さて翌日は、いよいよ息子の晴れの舞台。早めに大学の講堂に行くと、いましたいました、ビシッと濃紺のスーツに身をつつんだ我等が息子が。まぁ立派に育ってくれたものよねぇ、母は涙を禁じえません。いよいよ式次第が始まりました。なのに何なのよぉ、来賓の挨拶が続く中を、卒業生達がダラダラと入場してくる。緊張の様子も悪びれた様子も全く無い。呆れながら見ていたが、どうにか大詰めである答辞の時には、やっとこ場内の出入りも無くなりザワメキも落ち着いた。この事を、かの大学の先輩にあたる“京おんな”は美里さんに報告すると「そんなん校風やでぇ」とのお答え。「そか、後輩達も校風をしっかり守っているんやなぁ」。ほんまかいな。
「答辞、二人の母をもつ宗彦くん」と、式の進行役に名指され息子は段上に。

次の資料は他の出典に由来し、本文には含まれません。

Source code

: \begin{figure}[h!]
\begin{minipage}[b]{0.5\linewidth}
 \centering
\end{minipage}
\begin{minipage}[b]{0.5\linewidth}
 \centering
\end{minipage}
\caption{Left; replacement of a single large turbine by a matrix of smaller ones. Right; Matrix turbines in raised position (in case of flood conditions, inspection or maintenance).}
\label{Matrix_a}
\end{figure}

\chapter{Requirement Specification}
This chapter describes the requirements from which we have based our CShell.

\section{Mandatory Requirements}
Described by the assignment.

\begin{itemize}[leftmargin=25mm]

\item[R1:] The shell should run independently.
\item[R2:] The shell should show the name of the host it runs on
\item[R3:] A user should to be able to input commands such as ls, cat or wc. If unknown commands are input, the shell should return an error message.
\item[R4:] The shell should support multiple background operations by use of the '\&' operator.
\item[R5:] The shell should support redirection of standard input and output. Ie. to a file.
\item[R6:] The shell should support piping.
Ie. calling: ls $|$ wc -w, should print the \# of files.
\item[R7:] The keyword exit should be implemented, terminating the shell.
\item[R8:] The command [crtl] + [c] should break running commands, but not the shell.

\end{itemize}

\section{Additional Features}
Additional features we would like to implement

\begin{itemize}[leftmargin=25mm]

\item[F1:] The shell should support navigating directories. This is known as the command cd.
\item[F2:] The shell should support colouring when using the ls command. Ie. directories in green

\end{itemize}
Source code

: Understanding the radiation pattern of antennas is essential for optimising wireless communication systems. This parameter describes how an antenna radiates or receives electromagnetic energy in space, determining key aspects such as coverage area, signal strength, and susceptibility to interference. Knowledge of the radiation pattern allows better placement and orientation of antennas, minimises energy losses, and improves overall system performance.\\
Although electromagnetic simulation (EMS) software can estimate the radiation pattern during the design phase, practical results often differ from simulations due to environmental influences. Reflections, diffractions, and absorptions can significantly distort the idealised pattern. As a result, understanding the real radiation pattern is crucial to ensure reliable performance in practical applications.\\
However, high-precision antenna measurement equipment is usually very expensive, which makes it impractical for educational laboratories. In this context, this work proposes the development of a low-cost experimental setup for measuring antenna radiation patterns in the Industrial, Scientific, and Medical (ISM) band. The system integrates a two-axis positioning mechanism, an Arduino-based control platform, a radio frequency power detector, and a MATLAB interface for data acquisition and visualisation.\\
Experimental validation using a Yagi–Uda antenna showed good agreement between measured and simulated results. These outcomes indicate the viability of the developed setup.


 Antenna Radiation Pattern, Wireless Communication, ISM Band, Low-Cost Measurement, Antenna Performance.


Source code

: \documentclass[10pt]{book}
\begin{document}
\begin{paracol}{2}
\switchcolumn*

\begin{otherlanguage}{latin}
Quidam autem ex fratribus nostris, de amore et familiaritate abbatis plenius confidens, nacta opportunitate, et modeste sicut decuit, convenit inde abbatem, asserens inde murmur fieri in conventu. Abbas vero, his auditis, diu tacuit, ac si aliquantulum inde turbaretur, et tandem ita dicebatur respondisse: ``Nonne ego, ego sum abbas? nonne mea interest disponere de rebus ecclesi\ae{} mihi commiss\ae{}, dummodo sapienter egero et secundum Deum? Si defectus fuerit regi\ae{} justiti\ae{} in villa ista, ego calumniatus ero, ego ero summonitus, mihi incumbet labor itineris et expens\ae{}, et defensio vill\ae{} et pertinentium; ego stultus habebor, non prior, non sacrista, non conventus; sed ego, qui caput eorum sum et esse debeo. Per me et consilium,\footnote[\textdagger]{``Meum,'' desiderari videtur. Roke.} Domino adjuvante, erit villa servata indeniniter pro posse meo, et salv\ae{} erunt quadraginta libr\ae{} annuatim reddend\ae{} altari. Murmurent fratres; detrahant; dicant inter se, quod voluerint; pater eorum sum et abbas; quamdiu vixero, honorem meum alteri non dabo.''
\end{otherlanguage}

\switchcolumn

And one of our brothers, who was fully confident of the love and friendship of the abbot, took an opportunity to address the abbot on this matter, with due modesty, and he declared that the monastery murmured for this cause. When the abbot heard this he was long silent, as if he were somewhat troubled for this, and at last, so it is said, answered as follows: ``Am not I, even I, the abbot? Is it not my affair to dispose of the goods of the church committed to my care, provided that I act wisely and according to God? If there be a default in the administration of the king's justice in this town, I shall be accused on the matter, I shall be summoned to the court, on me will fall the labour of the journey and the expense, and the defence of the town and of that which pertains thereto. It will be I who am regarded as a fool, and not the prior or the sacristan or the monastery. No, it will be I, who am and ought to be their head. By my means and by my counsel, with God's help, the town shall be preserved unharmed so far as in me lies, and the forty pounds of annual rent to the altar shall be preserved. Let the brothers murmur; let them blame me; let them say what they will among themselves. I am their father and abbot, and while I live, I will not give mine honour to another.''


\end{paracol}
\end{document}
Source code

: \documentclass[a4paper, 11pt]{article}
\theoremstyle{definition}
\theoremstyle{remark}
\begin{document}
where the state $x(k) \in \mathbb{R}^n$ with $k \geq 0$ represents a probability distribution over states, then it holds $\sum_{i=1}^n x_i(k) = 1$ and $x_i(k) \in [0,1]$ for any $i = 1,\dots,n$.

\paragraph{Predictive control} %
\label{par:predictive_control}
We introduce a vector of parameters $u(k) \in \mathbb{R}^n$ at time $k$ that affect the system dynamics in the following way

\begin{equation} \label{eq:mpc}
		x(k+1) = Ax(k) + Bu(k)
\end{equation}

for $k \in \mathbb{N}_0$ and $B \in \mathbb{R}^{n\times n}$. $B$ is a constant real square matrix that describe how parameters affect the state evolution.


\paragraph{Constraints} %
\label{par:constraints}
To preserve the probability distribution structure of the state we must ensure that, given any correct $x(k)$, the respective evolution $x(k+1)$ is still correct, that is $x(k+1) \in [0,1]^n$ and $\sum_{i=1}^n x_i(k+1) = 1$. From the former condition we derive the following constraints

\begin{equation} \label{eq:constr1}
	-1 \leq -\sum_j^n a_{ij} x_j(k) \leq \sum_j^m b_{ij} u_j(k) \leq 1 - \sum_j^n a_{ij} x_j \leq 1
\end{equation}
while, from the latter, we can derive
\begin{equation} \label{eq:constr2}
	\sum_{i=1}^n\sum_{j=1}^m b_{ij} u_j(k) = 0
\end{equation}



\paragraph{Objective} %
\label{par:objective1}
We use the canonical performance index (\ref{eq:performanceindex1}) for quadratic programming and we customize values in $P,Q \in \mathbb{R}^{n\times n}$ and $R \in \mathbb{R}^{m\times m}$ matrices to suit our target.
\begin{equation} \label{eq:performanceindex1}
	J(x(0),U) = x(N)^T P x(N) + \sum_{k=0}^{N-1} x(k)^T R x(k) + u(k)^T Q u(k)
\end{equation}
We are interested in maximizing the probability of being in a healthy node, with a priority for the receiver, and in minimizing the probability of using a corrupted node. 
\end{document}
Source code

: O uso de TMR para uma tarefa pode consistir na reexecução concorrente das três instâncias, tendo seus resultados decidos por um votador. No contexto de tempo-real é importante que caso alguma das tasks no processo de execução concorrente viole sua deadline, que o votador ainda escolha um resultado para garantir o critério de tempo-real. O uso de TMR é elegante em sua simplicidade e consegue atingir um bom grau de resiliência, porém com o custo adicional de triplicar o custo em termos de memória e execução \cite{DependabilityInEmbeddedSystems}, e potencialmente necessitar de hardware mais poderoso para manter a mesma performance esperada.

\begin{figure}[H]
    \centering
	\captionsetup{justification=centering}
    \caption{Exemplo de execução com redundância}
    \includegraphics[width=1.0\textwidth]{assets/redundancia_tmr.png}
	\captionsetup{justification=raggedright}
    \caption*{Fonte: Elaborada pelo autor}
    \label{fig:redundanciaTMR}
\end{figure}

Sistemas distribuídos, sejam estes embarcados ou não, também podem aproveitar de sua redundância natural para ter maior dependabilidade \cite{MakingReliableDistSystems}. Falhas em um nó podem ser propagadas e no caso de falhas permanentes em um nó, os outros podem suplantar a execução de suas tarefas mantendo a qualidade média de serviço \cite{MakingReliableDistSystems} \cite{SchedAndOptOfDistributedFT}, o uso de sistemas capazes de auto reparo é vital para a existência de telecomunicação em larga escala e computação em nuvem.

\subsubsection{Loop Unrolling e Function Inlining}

仰々しく松の盆栽の置かれた講演の台(?)を挟んで立っている学長に向かい、おもむろに内ポケットから答辞の書かれた用紙を取り出すと、朗々と読みあげ出した。今回のオリンピックで、アスリートの親御さんが「自分の子供だとは思えません」と、涙ながらにインタビューに答えていたが、まさにそんな気分だ(元から違うって)。でも見て見て、あの堂々とした青年は、この私が育てた自慢の息子よ。さすがに一字一句、間違えることも滞ることも無く、息子は最後まで読み上げた。母は感激で胸がいっぱいです。(ここで学長に一礼して大役は終わり)と思った途端に、な、なにをする?! 息子は学長の首をむんずと掴み、自分の顔の横に学長の顔を引き寄せた。そしてポケットに忍ばせておいた使い捨てカメラで、学長と自分の2ショットをカッシャッと激写。そして「これが、融合の体現です」と一言。あっけにとられている学長と握手をすると、颯爽と舞台を下りた。二人の母は冷や汗ものだったが、学生からはヤンヤの喝采。どうやら学長の祝辞の中に、やたら盛り込まれていた“融合”という言葉を使って揶揄したらしい。それが大うけするのも、学長が拍手で見送ってくれるのも校風でしょうか。
しかし、あの度胸。私の姿が見えないと、ピーピー泣いて探していた頃の面影は今、何処。「親は無くとも子は育つ」。ン「母親二人でも子は育つ」。イヤ「親はこうでも子は育つ」かな。それに引き換え、育ての親は育たなかったなぁ。